Assigned task >>
Search the entries below for the word "roomId" and copy each line that has it.

^^^^^^^^^^^^^^^^

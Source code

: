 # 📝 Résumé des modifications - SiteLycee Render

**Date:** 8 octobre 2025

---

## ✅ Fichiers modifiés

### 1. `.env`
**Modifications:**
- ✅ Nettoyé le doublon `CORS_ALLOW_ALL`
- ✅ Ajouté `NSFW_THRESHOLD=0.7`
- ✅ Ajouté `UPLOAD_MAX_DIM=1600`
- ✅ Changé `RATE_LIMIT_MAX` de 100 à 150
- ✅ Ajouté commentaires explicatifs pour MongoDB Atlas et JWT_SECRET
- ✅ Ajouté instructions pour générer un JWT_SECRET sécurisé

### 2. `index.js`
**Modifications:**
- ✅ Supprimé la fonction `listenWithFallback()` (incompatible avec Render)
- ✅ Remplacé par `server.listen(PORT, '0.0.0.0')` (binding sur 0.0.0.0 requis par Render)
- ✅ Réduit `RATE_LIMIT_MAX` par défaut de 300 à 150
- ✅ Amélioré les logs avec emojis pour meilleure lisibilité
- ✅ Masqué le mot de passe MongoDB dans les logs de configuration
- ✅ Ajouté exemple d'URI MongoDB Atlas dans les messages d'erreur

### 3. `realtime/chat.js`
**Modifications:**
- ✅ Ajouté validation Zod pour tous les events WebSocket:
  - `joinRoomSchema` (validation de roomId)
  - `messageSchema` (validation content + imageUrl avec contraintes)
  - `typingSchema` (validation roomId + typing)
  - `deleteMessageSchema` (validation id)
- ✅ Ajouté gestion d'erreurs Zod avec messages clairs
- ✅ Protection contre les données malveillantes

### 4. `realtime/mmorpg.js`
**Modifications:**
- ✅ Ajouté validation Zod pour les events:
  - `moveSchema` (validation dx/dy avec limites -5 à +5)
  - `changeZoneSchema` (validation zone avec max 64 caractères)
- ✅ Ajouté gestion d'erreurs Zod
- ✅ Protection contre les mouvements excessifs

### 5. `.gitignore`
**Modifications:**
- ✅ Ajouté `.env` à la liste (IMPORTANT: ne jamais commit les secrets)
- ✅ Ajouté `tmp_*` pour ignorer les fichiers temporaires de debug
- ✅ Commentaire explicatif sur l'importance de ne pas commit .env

^^^^^^^^^^^^^^^^

Task response >>
  - `joinRoomSchema` (validation de roomId)
  - `typingSchema` (validation roomId + typing)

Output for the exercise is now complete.